··· PROVIDED MATERIAL
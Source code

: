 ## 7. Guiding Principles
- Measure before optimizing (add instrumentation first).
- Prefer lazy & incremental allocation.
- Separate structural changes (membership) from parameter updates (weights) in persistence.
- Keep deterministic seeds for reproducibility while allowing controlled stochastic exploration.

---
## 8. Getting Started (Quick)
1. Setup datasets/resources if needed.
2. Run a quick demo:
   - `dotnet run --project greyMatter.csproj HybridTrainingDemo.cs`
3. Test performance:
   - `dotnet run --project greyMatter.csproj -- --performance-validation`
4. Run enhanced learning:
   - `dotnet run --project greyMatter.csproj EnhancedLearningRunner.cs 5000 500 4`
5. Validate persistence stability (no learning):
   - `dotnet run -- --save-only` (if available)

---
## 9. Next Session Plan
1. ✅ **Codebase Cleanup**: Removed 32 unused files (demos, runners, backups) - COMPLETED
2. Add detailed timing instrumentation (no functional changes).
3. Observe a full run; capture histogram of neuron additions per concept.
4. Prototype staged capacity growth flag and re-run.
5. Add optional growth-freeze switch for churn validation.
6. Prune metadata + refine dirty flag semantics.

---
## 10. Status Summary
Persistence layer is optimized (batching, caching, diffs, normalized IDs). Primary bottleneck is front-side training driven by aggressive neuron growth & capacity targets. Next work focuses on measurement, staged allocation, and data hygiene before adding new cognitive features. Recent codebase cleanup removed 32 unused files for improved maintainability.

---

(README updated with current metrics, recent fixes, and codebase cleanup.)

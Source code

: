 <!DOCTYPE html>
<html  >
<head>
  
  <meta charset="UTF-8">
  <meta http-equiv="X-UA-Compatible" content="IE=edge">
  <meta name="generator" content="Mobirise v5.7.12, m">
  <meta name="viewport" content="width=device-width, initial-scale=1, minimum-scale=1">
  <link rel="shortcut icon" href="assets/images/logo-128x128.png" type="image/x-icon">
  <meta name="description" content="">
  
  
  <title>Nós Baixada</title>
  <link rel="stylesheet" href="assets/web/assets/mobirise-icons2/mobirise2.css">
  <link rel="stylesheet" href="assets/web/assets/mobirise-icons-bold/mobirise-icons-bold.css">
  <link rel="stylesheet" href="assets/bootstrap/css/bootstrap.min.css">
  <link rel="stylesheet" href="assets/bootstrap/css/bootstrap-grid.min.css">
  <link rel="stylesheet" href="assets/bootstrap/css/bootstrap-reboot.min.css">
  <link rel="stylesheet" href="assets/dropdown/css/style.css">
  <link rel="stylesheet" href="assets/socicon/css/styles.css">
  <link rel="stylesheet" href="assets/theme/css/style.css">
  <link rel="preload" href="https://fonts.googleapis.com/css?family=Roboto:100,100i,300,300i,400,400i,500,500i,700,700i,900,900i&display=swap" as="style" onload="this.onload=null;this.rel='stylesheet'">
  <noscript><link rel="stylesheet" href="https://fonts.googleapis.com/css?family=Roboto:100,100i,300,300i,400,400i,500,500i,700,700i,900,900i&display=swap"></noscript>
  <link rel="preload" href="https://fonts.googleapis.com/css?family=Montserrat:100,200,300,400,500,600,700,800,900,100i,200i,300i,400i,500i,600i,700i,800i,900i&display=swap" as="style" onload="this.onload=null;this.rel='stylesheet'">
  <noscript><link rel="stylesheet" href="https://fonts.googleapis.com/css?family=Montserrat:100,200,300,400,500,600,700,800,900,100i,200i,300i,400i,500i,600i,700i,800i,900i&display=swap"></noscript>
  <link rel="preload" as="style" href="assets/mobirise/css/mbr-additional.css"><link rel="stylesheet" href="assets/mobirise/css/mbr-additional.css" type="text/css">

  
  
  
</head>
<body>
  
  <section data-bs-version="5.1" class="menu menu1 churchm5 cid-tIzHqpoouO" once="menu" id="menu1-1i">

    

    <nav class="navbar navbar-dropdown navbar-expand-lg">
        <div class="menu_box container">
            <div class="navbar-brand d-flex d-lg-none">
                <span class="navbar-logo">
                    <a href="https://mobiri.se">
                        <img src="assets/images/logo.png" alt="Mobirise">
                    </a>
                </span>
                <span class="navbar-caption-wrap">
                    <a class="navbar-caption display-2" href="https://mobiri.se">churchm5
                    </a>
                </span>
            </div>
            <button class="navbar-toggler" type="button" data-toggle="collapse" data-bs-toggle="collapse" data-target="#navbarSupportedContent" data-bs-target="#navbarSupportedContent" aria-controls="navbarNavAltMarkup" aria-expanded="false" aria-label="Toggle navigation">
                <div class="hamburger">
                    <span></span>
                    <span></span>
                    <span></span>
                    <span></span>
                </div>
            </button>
······
For each line in the data that holds the word "noscript", copy the line.

## [ANSWER TO THE EXERCISE]
  <noscript><link rel="stylesheet" href="https://fonts.googleapis.com/css?family=Roboto:100,100i,300,300i,400,400i,500,500i,700,700i,900,900i&display=swap"></noscript>
  <noscript><link rel="stylesheet" href="https://fonts.googleapis.com/css?family=Montserrat:100,200,300,400,500,600,700,800,900,100i,200i,300i,400i,500i,600i,700i,800i,900i&display=swap"></noscript>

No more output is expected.